Tempus fugit said those jovial Latins just like albums. They often fly under our eyes and ears without us even noticing. If there's no remedy for time that's already passed, fortunately for music, there's the chance to redeem. Dear readers, you still have time to correct your mistakes and bow down to "Luxury Problems" by Andy Stott. You'll have the opportunity to handle a small masterpiece of electronic music that flew somewhat under the radar at the end of 2012 and soon fell into oblivion.

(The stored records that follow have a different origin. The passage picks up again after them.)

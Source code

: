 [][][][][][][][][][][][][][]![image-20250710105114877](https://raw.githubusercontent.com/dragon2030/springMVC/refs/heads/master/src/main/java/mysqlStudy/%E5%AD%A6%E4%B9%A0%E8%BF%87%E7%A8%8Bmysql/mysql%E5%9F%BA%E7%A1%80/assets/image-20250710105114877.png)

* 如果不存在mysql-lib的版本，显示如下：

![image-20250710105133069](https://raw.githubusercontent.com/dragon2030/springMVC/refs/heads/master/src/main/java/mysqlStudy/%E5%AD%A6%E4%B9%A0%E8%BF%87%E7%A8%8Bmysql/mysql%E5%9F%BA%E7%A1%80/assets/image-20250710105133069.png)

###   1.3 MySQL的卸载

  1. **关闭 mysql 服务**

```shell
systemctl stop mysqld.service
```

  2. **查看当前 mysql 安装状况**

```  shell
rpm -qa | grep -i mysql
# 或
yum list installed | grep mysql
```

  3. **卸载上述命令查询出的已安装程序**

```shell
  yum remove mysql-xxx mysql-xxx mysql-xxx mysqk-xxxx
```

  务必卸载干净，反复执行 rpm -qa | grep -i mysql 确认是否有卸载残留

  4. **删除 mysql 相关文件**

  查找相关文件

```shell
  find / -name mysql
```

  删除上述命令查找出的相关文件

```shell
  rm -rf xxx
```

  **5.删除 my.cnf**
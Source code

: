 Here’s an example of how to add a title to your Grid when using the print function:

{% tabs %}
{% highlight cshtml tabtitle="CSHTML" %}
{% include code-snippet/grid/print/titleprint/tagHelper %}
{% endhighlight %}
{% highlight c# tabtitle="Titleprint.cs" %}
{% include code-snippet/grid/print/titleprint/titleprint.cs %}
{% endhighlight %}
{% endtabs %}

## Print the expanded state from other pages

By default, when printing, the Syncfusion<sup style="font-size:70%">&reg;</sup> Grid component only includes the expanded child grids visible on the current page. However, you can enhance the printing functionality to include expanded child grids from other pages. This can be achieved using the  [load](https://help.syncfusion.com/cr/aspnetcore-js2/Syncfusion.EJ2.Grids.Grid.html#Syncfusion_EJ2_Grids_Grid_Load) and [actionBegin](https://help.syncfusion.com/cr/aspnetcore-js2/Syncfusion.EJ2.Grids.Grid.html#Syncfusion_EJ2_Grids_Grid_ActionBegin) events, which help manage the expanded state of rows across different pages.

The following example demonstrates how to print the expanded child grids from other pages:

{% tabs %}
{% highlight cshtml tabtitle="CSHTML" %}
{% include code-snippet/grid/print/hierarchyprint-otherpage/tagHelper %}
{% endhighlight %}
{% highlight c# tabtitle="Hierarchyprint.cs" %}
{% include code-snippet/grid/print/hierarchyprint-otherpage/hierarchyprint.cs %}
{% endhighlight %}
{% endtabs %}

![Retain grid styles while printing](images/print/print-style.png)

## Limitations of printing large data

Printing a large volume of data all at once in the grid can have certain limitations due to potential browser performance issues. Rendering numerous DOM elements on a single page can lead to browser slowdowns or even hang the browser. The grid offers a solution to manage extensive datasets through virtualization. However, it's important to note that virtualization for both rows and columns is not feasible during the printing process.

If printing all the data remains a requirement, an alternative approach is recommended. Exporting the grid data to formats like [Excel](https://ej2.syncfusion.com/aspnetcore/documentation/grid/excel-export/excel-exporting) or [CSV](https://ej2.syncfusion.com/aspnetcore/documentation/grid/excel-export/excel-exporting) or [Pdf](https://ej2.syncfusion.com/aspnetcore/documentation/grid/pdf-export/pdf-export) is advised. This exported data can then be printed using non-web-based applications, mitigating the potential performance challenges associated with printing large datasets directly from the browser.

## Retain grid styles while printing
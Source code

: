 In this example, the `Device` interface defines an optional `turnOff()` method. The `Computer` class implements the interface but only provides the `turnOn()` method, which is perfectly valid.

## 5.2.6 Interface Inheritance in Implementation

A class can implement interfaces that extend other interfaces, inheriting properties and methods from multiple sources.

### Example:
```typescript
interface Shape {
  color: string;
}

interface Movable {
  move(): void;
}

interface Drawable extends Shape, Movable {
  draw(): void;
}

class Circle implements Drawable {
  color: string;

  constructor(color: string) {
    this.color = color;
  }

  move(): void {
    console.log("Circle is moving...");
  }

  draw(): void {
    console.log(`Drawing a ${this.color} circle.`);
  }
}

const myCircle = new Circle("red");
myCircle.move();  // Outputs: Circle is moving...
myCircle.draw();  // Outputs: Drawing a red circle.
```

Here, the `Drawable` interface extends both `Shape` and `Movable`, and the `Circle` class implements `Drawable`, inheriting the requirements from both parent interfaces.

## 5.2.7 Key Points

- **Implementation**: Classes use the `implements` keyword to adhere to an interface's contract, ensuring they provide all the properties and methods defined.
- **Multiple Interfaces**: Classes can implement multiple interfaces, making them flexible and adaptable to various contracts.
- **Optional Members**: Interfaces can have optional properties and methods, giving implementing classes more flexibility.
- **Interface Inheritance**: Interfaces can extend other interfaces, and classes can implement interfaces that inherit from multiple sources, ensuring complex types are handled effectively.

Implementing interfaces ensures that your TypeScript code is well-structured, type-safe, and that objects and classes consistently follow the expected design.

Andy Stott, a Manchester producer of dub and techno music at the critical test of the third album, develops eight extremely homogeneous and compact tracks where slowed-down minimalist-techno pulsations are immersed in the darkness of dub abysses. From the first listen, you'll dive, with a graceful somersault (see the magnificent cover), into a deep and disorienting underwater world where your stomach will be the resonance box and your mind a blender of ideas. Old or present sensations (depending on the cases) will resurface: some will remember that strange love between you and the toilet bowl when you hugged it to "vomit" your troubles upon it. You'll recall the effects of adrenaline rushes taking over your body when the teacher called you to the blackboard: anxiety, increased heart rate, blood flow deviations, bronchial dilations, and, unfortunately, gastrointestinal relaxations.

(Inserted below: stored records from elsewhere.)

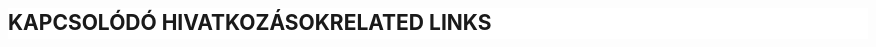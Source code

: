 ## <span data-ttu-id="0a06e-154">KAPCSOLÓDÓ HIVATKOZÁSOK</span><span class="sxs-lookup"><span data-stu-id="0a06e-154">RELATED LINKS</span></span>

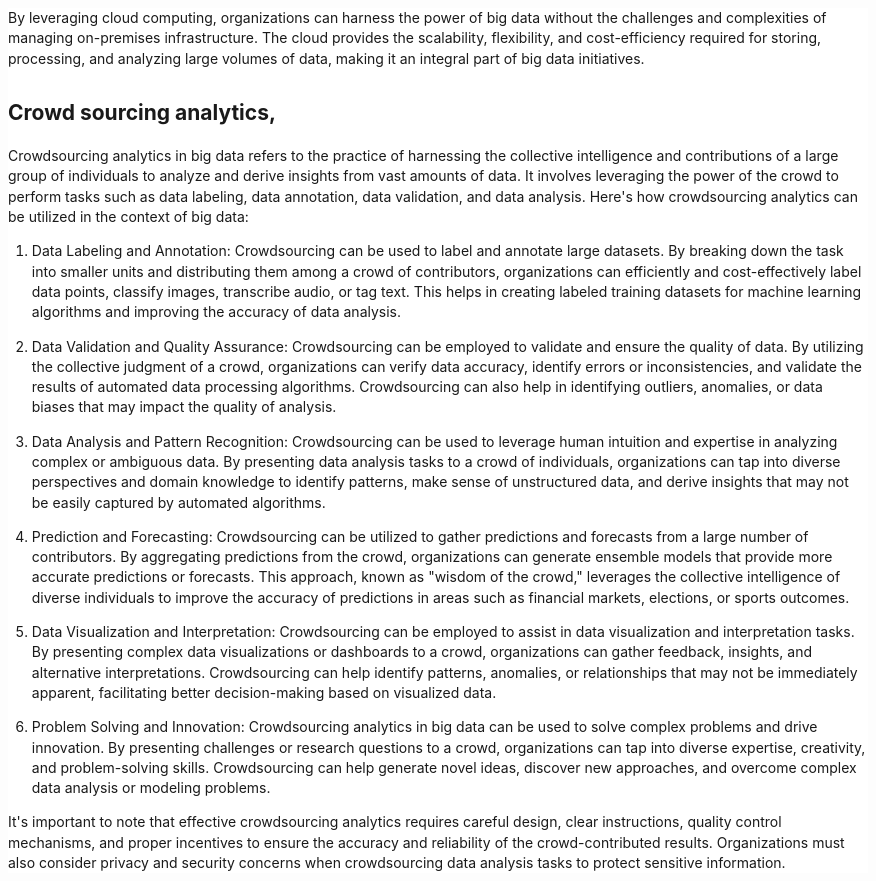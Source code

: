 By leveraging cloud computing, organizations can harness the power of big data without the challenges and complexities of managing on-premises infrastructure. The cloud provides the scalability, flexibility, and cost-efficiency required for storing, processing, and analyzing large volumes of data, making it an integral part of big data initiatives.

## Crowd sourcing analytics, 

Crowdsourcing analytics in big data refers to the practice of harnessing the collective intelligence and contributions of a large group of individuals to analyze and derive insights from vast amounts of data. It involves leveraging the power of the crowd to perform tasks such as data labeling, data annotation, data validation, and data analysis. Here's how crowdsourcing analytics can be utilized in the context of big data:

1. Data Labeling and Annotation: Crowdsourcing can be used to label and annotate large datasets. By breaking down the task into smaller units and distributing them among a crowd of contributors, organizations can efficiently and cost-effectively label data points, classify images, transcribe audio, or tag text. This helps in creating labeled training datasets for machine learning algorithms and improving the accuracy of data analysis.

2. Data Validation and Quality Assurance: Crowdsourcing can be employed to validate and ensure the quality of data. By utilizing the collective judgment of a crowd, organizations can verify data accuracy, identify errors or inconsistencies, and validate the results of automated data processing algorithms. Crowdsourcing can also help in identifying outliers, anomalies, or data biases that may impact the quality of analysis.

3. Data Analysis and Pattern Recognition: Crowdsourcing can be used to leverage human intuition and expertise in analyzing complex or ambiguous data. By presenting data analysis tasks to a crowd of individuals, organizations can tap into diverse perspectives and domain knowledge to identify patterns, make sense of unstructured data, and derive insights that may not be easily captured by automated algorithms.

4. Prediction and Forecasting: Crowdsourcing can be utilized to gather predictions and forecasts from a large number of contributors. By aggregating predictions from the crowd, organizations can generate ensemble models that provide more accurate predictions or forecasts. This approach, known as "wisdom of the crowd," leverages the collective intelligence of diverse individuals to improve the accuracy of predictions in areas such as financial markets, elections, or sports outcomes.

5. Data Visualization and Interpretation: Crowdsourcing can be employed to assist in data visualization and interpretation tasks. By presenting complex data visualizations or dashboards to a crowd, organizations can gather feedback, insights, and alternative interpretations. Crowdsourcing can help identify patterns, anomalies, or relationships that may not be immediately apparent, facilitating better decision-making based on visualized data.

6. Problem Solving and Innovation: Crowdsourcing analytics in big data can be used to solve complex problems and drive innovation. By presenting challenges or research questions to a crowd, organizations can tap into diverse expertise, creativity, and problem-solving skills. Crowdsourcing can help generate novel ideas, discover new approaches, and overcome complex data analysis or modeling problems.

It's important to note that effective crowdsourcing analytics requires careful design, clear instructions, quality control mechanisms, and proper incentives to ensure the accuracy and reliability of the crowd-contributed results. Organizations must also consider privacy and security concerns when crowdsourcing data analysis tasks to protect sensitive information.




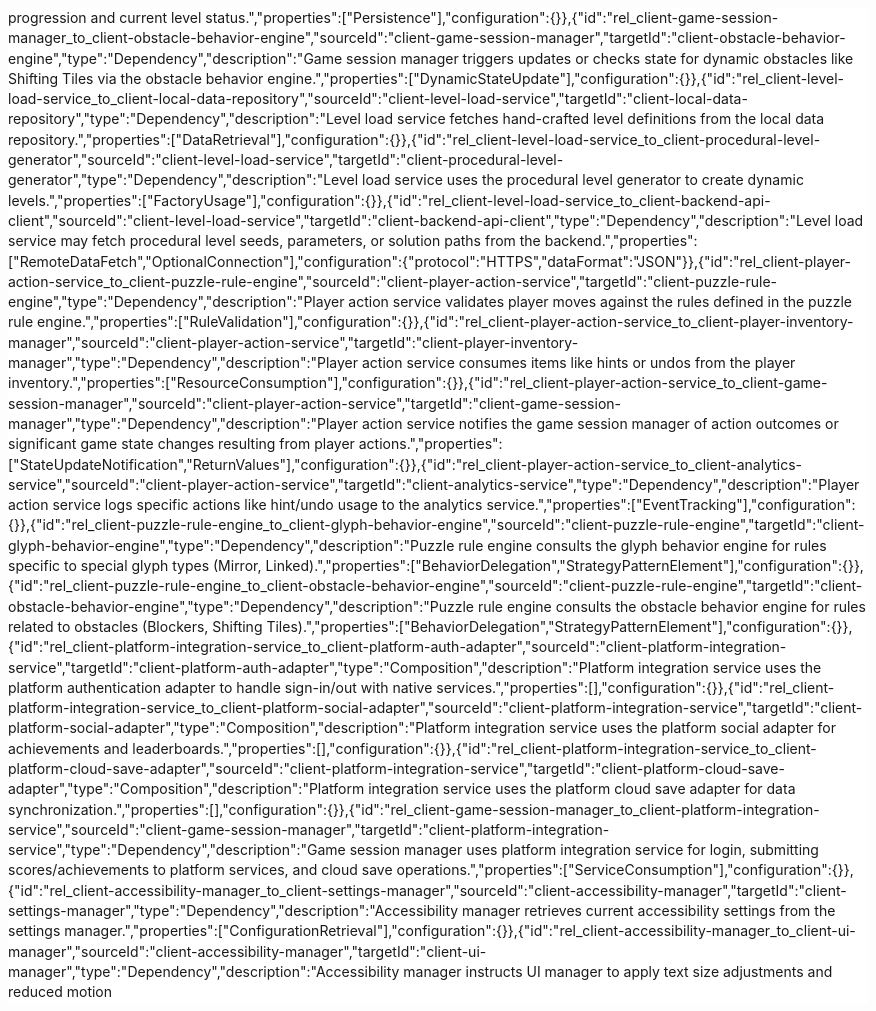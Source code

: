 progression and current level status.","properties":["Persistence"],"configuration":{}},{"id":"rel_client-game-session-manager_to_client-obstacle-behavior-engine","sourceId":"client-game-session-manager","targetId":"client-obstacle-behavior-engine","type":"Dependency","description":"Game session manager triggers updates or checks state for dynamic obstacles like Shifting Tiles via the obstacle behavior engine.","properties":["DynamicStateUpdate"],"configuration":{}},{"id":"rel_client-level-load-service_to_client-local-data-repository","sourceId":"client-level-load-service","targetId":"client-local-data-repository","type":"Dependency","description":"Level load service fetches hand-crafted level definitions from the local data repository.","properties":["DataRetrieval"],"configuration":{}},{"id":"rel_client-level-load-service_to_client-procedural-level-generator","sourceId":"client-level-load-service","targetId":"client-procedural-level-generator","type":"Dependency","description":"Level load service uses the procedural level generator to create dynamic levels.","properties":["FactoryUsage"],"configuration":{}},{"id":"rel_client-level-load-service_to_client-backend-api-client","sourceId":"client-level-load-service","targetId":"client-backend-api-client","type":"Dependency","description":"Level load service may fetch procedural level seeds, parameters, or solution paths from the backend.","properties":["RemoteDataFetch","OptionalConnection"],"configuration":{"protocol":"HTTPS","dataFormat":"JSON"}},{"id":"rel_client-player-action-service_to_client-puzzle-rule-engine","sourceId":"client-player-action-service","targetId":"client-puzzle-rule-engine","type":"Dependency","description":"Player action service validates player moves against the rules defined in the puzzle rule engine.","properties":["RuleValidation"],"configuration":{}},{"id":"rel_client-player-action-service_to_client-player-inventory-manager","sourceId":"client-player-action-service","targetId":"client-player-inventory-manager","type":"Dependency","description":"Player action service consumes items like hints or undos from the player inventory.","properties":["ResourceConsumption"],"configuration":{}},{"id":"rel_client-player-action-service_to_client-game-session-manager","sourceId":"client-player-action-service","targetId":"client-game-session-manager","type":"Dependency","description":"Player action service notifies the game session manager of action outcomes or significant game state changes resulting from player actions.","properties":["StateUpdateNotification","ReturnValues"],"configuration":{}},{"id":"rel_client-player-action-service_to_client-analytics-service","sourceId":"client-player-action-service","targetId":"client-analytics-service","type":"Dependency","description":"Player action service logs specific actions like hint/undo usage to the analytics service.","properties":["EventTracking"],"configuration":{}},{"id":"rel_client-puzzle-rule-engine_to_client-glyph-behavior-engine","sourceId":"client-puzzle-rule-engine","targetId":"client-glyph-behavior-engine","type":"Dependency","description":"Puzzle rule engine consults the glyph behavior engine for rules specific to special glyph types (Mirror, Linked).","properties":["BehaviorDelegation","StrategyPatternElement"],"configuration":{}},{"id":"rel_client-puzzle-rule-engine_to_client-obstacle-behavior-engine","sourceId":"client-puzzle-rule-engine","targetId":"client-obstacle-behavior-engine","type":"Dependency","description":"Puzzle rule engine consults the obstacle behavior engine for rules related to obstacles (Blockers, Shifting Tiles).","properties":["BehaviorDelegation","StrategyPatternElement"],"configuration":{}},{"id":"rel_client-platform-integration-service_to_client-platform-auth-adapter","sourceId":"client-platform-integration-service","targetId":"client-platform-auth-adapter","type":"Composition","description":"Platform integration service uses the platform authentication adapter to handle sign-in/out with native services.","properties":[],"configuration":{}},{"id":"rel_client-platform-integration-service_to_client-platform-social-adapter","sourceId":"client-platform-integration-service","targetId":"client-platform-social-adapter","type":"Composition","description":"Platform integration service uses the platform social adapter for achievements and leaderboards.","properties":[],"configuration":{}},{"id":"rel_client-platform-integration-service_to_client-platform-cloud-save-adapter","sourceId":"client-platform-integration-service","targetId":"client-platform-cloud-save-adapter","type":"Composition","description":"Platform integration service uses the platform cloud save adapter for data synchronization.","properties":[],"configuration":{}},{"id":"rel_client-game-session-manager_to_client-platform-integration-service","sourceId":"client-game-session-manager","targetId":"client-platform-integration-service","type":"Dependency","description":"Game session manager uses platform integration service for login, submitting scores/achievements to platform services, and cloud save operations.","properties":["ServiceConsumption"],"configuration":{}},{"id":"rel_client-accessibility-manager_to_client-settings-manager","sourceId":"client-accessibility-manager","targetId":"client-settings-manager","type":"Dependency","description":"Accessibility manager retrieves current accessibility settings from the settings manager.","properties":["ConfigurationRetrieval"],"configuration":{}},{"id":"rel_client-accessibility-manager_to_client-ui-manager","sourceId":"client-accessibility-manager","targetId":"client-ui-manager","type":"Dependency","description":"Accessibility manager instructs UI manager to apply text size adjustments and reduced motion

Entering Andy's world will be like swimming underwater with earache. His dub-techno synthesis, sprinkled here and there with dubstep atmospheres and reflections, will pleasantly daze you thanks to the angelic voice of Alison Skidmore sweetly wrapped around the album's dark sounds.

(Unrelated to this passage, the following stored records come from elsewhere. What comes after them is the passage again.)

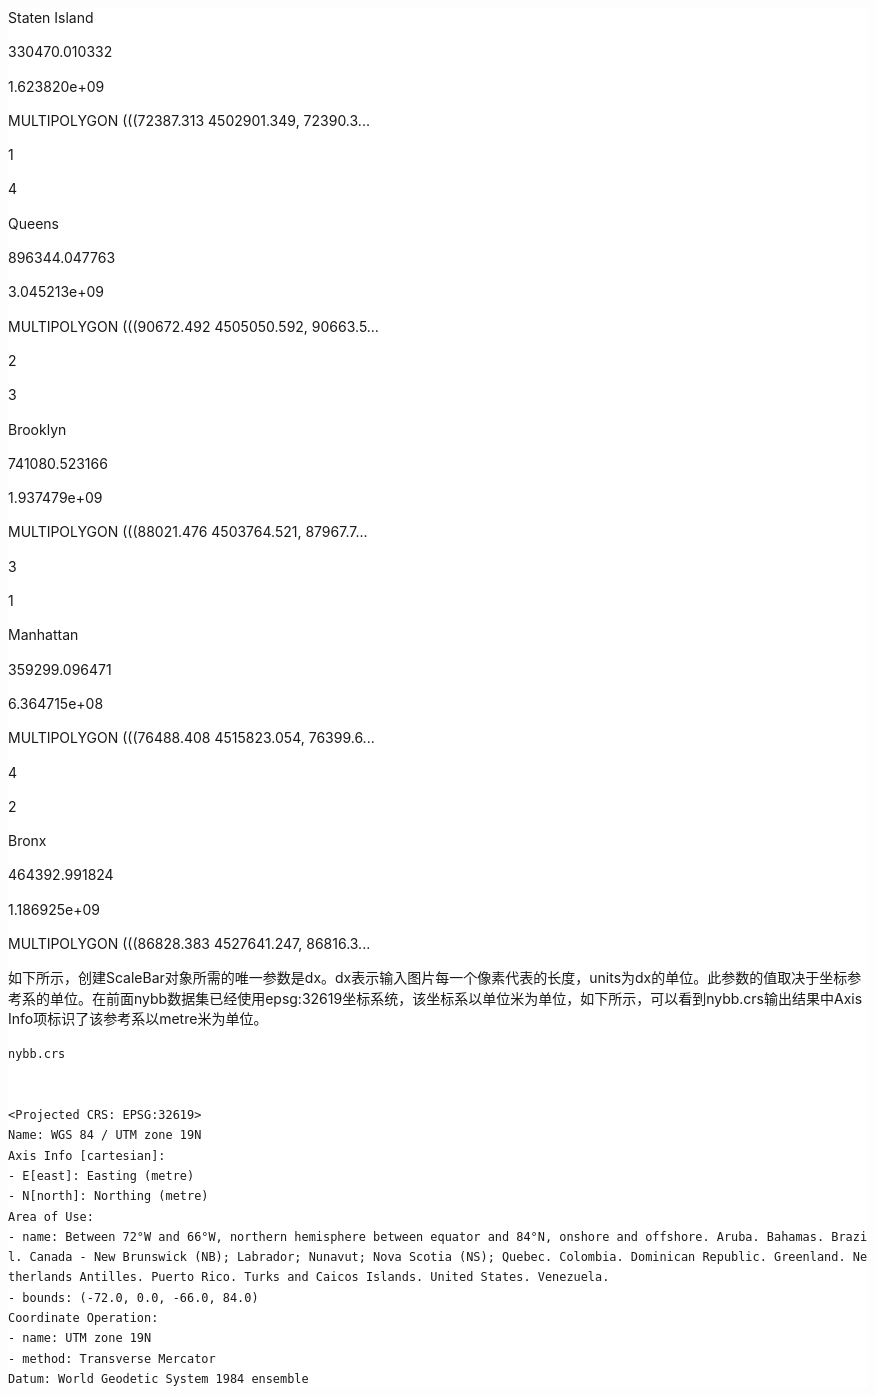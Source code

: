 Staten Island

330470.010332

1.623820e+09

MULTIPOLYGON (((72387.313 4502901.349, 72390.3...

1

4

Queens

896344.047763

3.045213e+09

MULTIPOLYGON (((90672.492 4505050.592, 90663.5...

2

3

Brooklyn

741080.523166

1.937479e+09

MULTIPOLYGON (((88021.476 4503764.521, 87967.7...

3

1

Manhattan

359299.096471

6.364715e+08

MULTIPOLYGON (((76488.408 4515823.054, 76399.6...

4

2

Bronx

464392.991824

1.186925e+09

MULTIPOLYGON (((86828.383 4527641.247, 86816.3...

如下所示，创建ScaleBar对象所需的唯一参数是dx。dx表示输入图片每一个像素代表的长度，units为dx的单位。此参数的值取决于坐标参考系的单位。在前面nybb数据集已经使用epsg:32619坐标系统，该坐标系以单位米为单位，如下所示，可以看到nybb.crs输出结果中Axis Info项标识了该参考系以metre米为单位。

    nybb.crs
    

    <Projected CRS: EPSG:32619>
    Name: WGS 84 / UTM zone 19N
    Axis Info [cartesian]:
    - E[east]: Easting (metre)
    - N[north]: Northing (metre)
    Area of Use:
    - name: Between 72°W and 66°W, northern hemisphere between equator and 84°N, onshore and offshore. Aruba. Bahamas. Brazil. Canada - New Brunswick (NB); Labrador; Nunavut; Nova Scotia (NS); Quebec. Colombia. Dominican Republic. Greenland. Netherlands Antilles. Puerto Rico. Turks and Caicos Islands. United States. Venezuela.
    - bounds: (-72.0, 0.0, -66.0, 84.0)
    Coordinate Operation:
    - name: UTM zone 19N
    - method: Transverse Mercator
    Datum: World Geodetic System 1984 ensemble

Music suitable for those who love to converse with themselves at night, perhaps after an evening of heavy revelry, for those who love to be embraced by music until suffocation is a risk, for those who don't fake a collapse at just the word "techno". Magmatic and relentless music, music for those who love dub compressions and underwater dubstep sensations. For lovers of nocturnal apneas or for those who, wishing to find a sunken treasure, don't yet know they've already found it.